10:00
Oral Session 4-KZ - Emotional Speech Analysis
Chair: Bjoern Schuller
10:00
25 mins
|
Stress and Emotion Recognition Based on Log-Gabor Filter Analysis of Speech Spectrograms
Ling He, Margaret Lech, Namunu Maddage, Nicholas Allen
Abstract: We present new methods that derive characteristic features from speech magnitude spectrograms. Two of the presented approaches have been found to be particularly efficient in the process of automatic stress and emotion classification. In the first approach, the spectrograms are sub-divided into ERB frequency bands and the average energy for each band is calculated. In the second approach, the spectrograms are passed through a bank of 12 log-Gabor filters and the outputs are averaged and passed through an optimal feature selection procedure based on mutual information criteria. The proposed methods were tested using single vowels, words and sentences from the SUSAS data base with 3 classes of stress, and spontaneous speech recordings made by psychologists (ORI) with 5 emotional classes.

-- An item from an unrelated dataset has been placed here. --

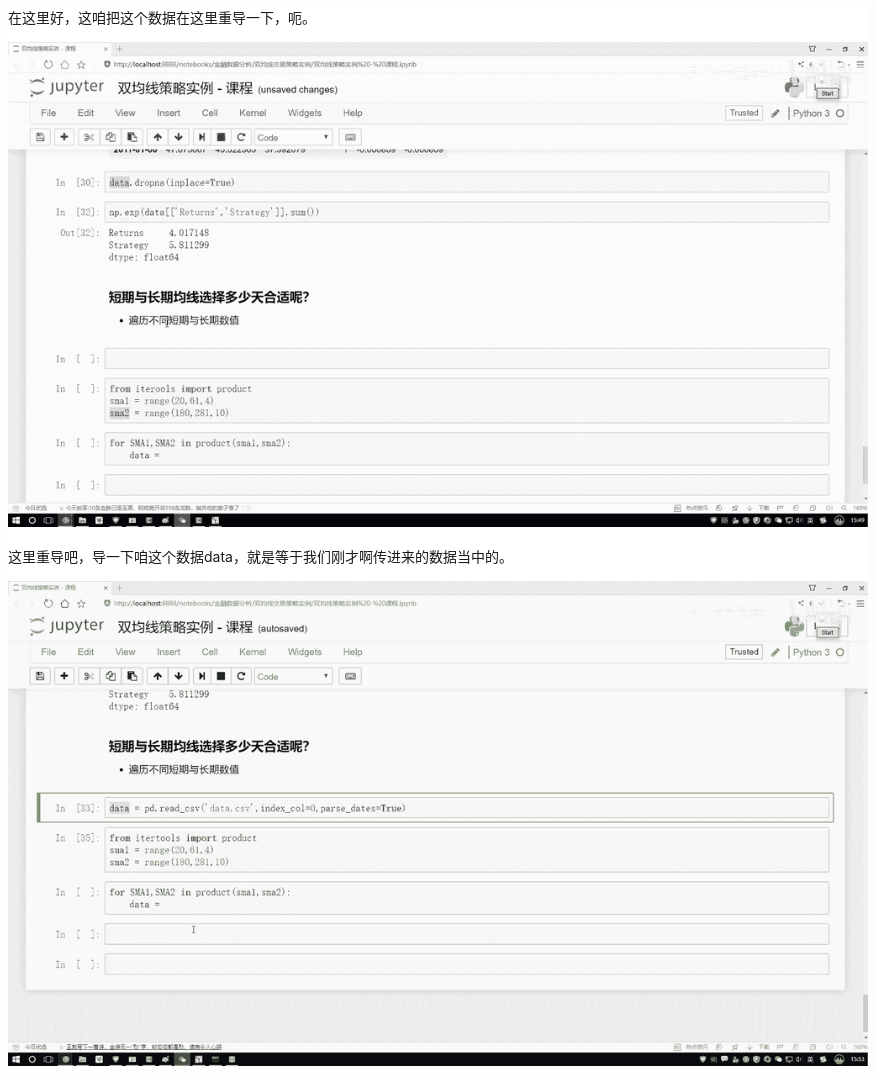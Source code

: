 在这里好，这咱把这个数据在这里重导一下，呃。

![](img/a6150493506bda6993a2a4bcf0e1d4ab_18.png)

这里重导吧，导一下咱这个数据data，就是等于我们刚才啊传进来的数据当中的。

![](img/a6150493506bda6993a2a4bcf0e1d4ab_20.png)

The classification results based on the Gaussian mixture model show correct classification rates of 58%-82%, for different SUSAS data sets and 40%-53% for the ORI data base.
|
10:25
25 mins
|
Recognition of emotions in speech by a hierarchical approach
Zhongzhe Xiao, Emmanuel Dellandrea, Weibei Dou, Liming Chen
Abstract: This paper deals with speech emotion analysis within the context of increasing awareness of the wide application potential of affective computing. Unlike most works in the literature which mainly rely on classical frequency and energy based features along with a single global classifier for emotion recognition, we propose in this paper some new harmonic and Zipf based features for better speech emotion characterization in the valence dimension and a multi-stage classification scheme driven by a dimensional emotion model for better emotional class discrimination. Experimented on the Berlin dataset with 68 features and six emotion states, our approach shows its effectiveness, displaying a 68.60% classification rate and reaching a 71.52% classification rate when a gender classification is first applied. Using the DES dataset with five emotion states, our approach achieves an 81% recognition rate when the best performance in the literature to our knowledge is 76.15% on the same dataset.
|
10:50
25 mins
|
Affect Sensing in Speech: Studying Fusion of Linguistic and Acoustic Features
Alexander Osherenko, Thurid Vogt, Elisabeth André
Abstract: Recently, there has been considerable interest in the recognition of affect in speech. In this paper, we investigate how information fusion using linguistic (lexical, stylometric, deictic) and acoustic information can be utilized for this purpose and present a comprehensive study of fusion. We examine fusion at the decision level and the feature level and discuss obtained results.
|
|